The legislative history can be read to raise the issue of whether sec. 162(f) is applicable to civil fines. See S. Rept. 91-552 (1969), 1969-3 C.B. 423,596-598, and S. Rept. 92-437 (1971), 1972-1 C.B. 559, 600. We need not resolve any potential conflict in the legislative history (see Santa Barbara Club v. Commissioner, 68 T.C. 200 (1977)), since we are convinced that Congress in 1969 simply intended to codify existing law. For an excellent analysis of this and other problems under sec. 162(f), see J. Taggart, "Fines, Penalties, Bribes, and Damage Payments and Recoveries," 25 Tax L. Rev. 611 (1970). See May v. Commissioner, 65 T.C. 1114 (1976); Uhlenbrock v. Commissioner, 67 T.C. 818 (1977).
See Wilson v. Board of Education, Union Fr. Sch. Dist. No. 23, 39 App. Div.2d 965, 333 N.Y.S.2d 868 (2d Dept. 1972), modified 32 N.Y.2d 634, 295 N.E.2d 387, 342 N.Y.S.2d 659 (1973). See generally S. Wolk, "Public Employee Strikes — A Survey of the Condon-Wadlin Acts," 13 N.Y. Law Forum 69 (1967).

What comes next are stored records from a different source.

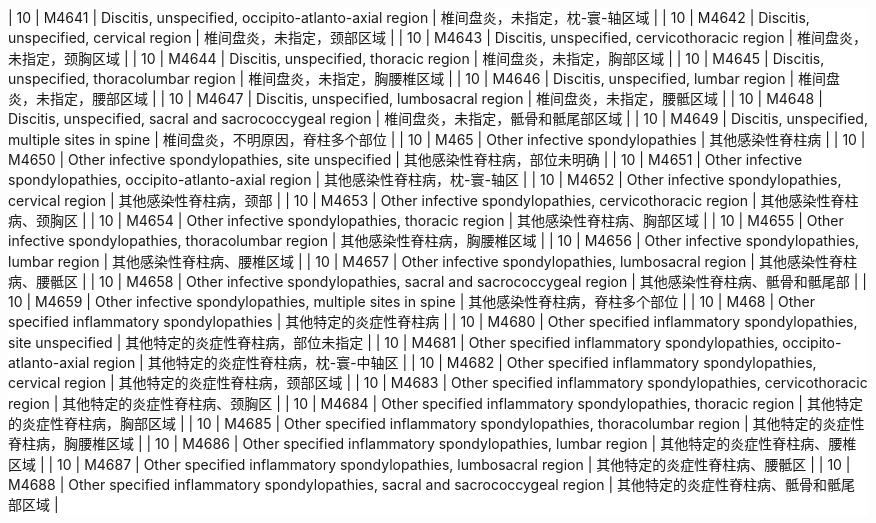 | 10        | M4641     | Discitis, unspecified, occipito\-atlanto\-axial region                                                                                 | 椎间盘炎，未指定，枕\-寰\-轴区域              |
| 10        | M4642     | Discitis, unspecified, cervical region                                                                                                 | 椎间盘炎，未指定，颈部区域                   |
| 10        | M4643     | Discitis, unspecified, cervicothoracic region                                                                                          | 椎间盘炎，未指定，颈胸区域                   |
| 10        | M4644     | Discitis, unspecified, thoracic region                                                                                                 | 椎间盘炎，未指定，胸部区域                   |
| 10        | M4645     | Discitis, unspecified, thoracolumbar region                                                                                            | 椎间盘炎，未指定，胸腰椎区域                  |
| 10        | M4646     | Discitis, unspecified, lumbar region                                                                                                   | 椎间盘炎，未指定，腰部区域                   |
| 10        | M4647     | Discitis, unspecified, lumbosacral region                                                                                              | 椎间盘炎，未指定，腰骶区域                   |
| 10        | M4648     | Discitis, unspecified, sacral and sacrococcygeal region                                                                                | 椎间盘炎，未指定，骶骨和骶尾部区域               |
| 10        | M4649     | Discitis, unspecified, multiple sites in spine                                                                                         | 椎间盘炎，不明原因，脊柱多个部位                |
| 10        | M465      | Other infective spondylopathies                                                                                                        | 其他感染性脊柱病                        |
| 10        | M4650     | Other infective spondylopathies, site unspecified                                                                                      | 其他感染性脊柱病，部位未明确                  |
| 10        | M4651     | Other infective spondylopathies, occipito\-atlanto\-axial region                                                                       | 其他感染性脊柱病，枕\-寰\-轴区               |
| 10        | M4652     | Other infective spondylopathies, cervical region                                                                                       | 其他感染性脊柱病，颈部                     |
| 10        | M4653     | Other infective spondylopathies, cervicothoracic region                                                                                | 其他感染性脊柱病、颈胸区                    |
| 10        | M4654     | Other infective spondylopathies, thoracic region                                                                                       | 其他感染性脊柱病、胸部区域                   |
| 10        | M4655     | Other infective spondylopathies, thoracolumbar region                                                                                  | 其他感染性脊柱病，胸腰椎区域                  |
| 10        | M4656     | Other infective spondylopathies, lumbar region                                                                                         | 其他感染性脊柱病、腰椎区域                   |
| 10        | M4657     | Other infective spondylopathies, lumbosacral region                                                                                    | 其他感染性脊柱病、腰骶区                    |
| 10        | M4658     | Other infective spondylopathies, sacral and sacrococcygeal region                                                                      | 其他感染性脊柱病、骶骨和骶尾部                 |
| 10        | M4659     | Other infective spondylopathies, multiple sites in spine                                                                               | 其他感染性脊柱病，脊柱多个部位                 |
| 10        | M468      | Other specified inflammatory spondylopathies                                                                                           | 其他特定的炎症性脊柱病                     |
| 10        | M4680     | Other specified inflammatory spondylopathies, site unspecified                                                                         | 其他特定的炎症性脊柱病，部位未指定               |
| 10        | M4681     | Other specified inflammatory spondylopathies, occipito\-atlanto\-axial region                                                          | 其他特定的炎症性脊柱病，枕\-寰\-中轴区           |
| 10        | M4682     | Other specified inflammatory spondylopathies, cervical region                                                                          | 其他特定的炎症性脊柱病，颈部区域                |
| 10        | M4683     | Other specified inflammatory spondylopathies, cervicothoracic region                                                                   | 其他特定的炎症性脊柱病、颈胸区                 |
| 10        | M4684     | Other specified inflammatory spondylopathies, thoracic region                                                                          | 其他特定的炎症性脊柱病，胸部区域                |
| 10        | M4685     | Other specified inflammatory spondylopathies, thoracolumbar region                                                                     | 其他特定的炎症性脊柱病，胸腰椎区域               |
| 10        | M4686     | Other specified inflammatory spondylopathies, lumbar region                                                                            | 其他特定的炎症性脊柱病、腰椎区域                |
| 10        | M4687     | Other specified inflammatory spondylopathies, lumbosacral region                                                                       | 其他特定的炎症性脊柱病、腰骶区                 |
| 10        | M4688     | Other specified inflammatory spondylopathies, sacral and sacrococcygeal region                                                         | 其他特定的炎症性脊柱病、骶骨和骶尾部区域            |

United States v. Jaffray, 97 F.2d 488, 494 (8th Cir. 1938) stated that:
"The [Tax Court] has consistently refused to treat exactions made by way of punishment for derelictions as ordinary and necessary expenses of a business. » [Citations omitted.]"
In citing Jaffray 20 years later the Supreme Court stated that:
"Deduction of fines and penalties uniformly has been held to frustrate state policy in severe and direct fashion by reducing the "sting" of the penalty prescribed by the state legislature. [Tank Truck Rentals v. Commissioner, 356 U.S. 30, 35, 36 (1958). Fn. ref. omitted.]"
Historically, this has been considered the rationale for the rule, and despite many differences in Tank Truck Rentals from this case before us, we believe the reasoning is applicable herein.
Carol's penalty was withheld over five pay periods ($359.30 for each of four periods, $71.86 for the fifth period). Her gross pay was at least twice the amount withheld in each pay period.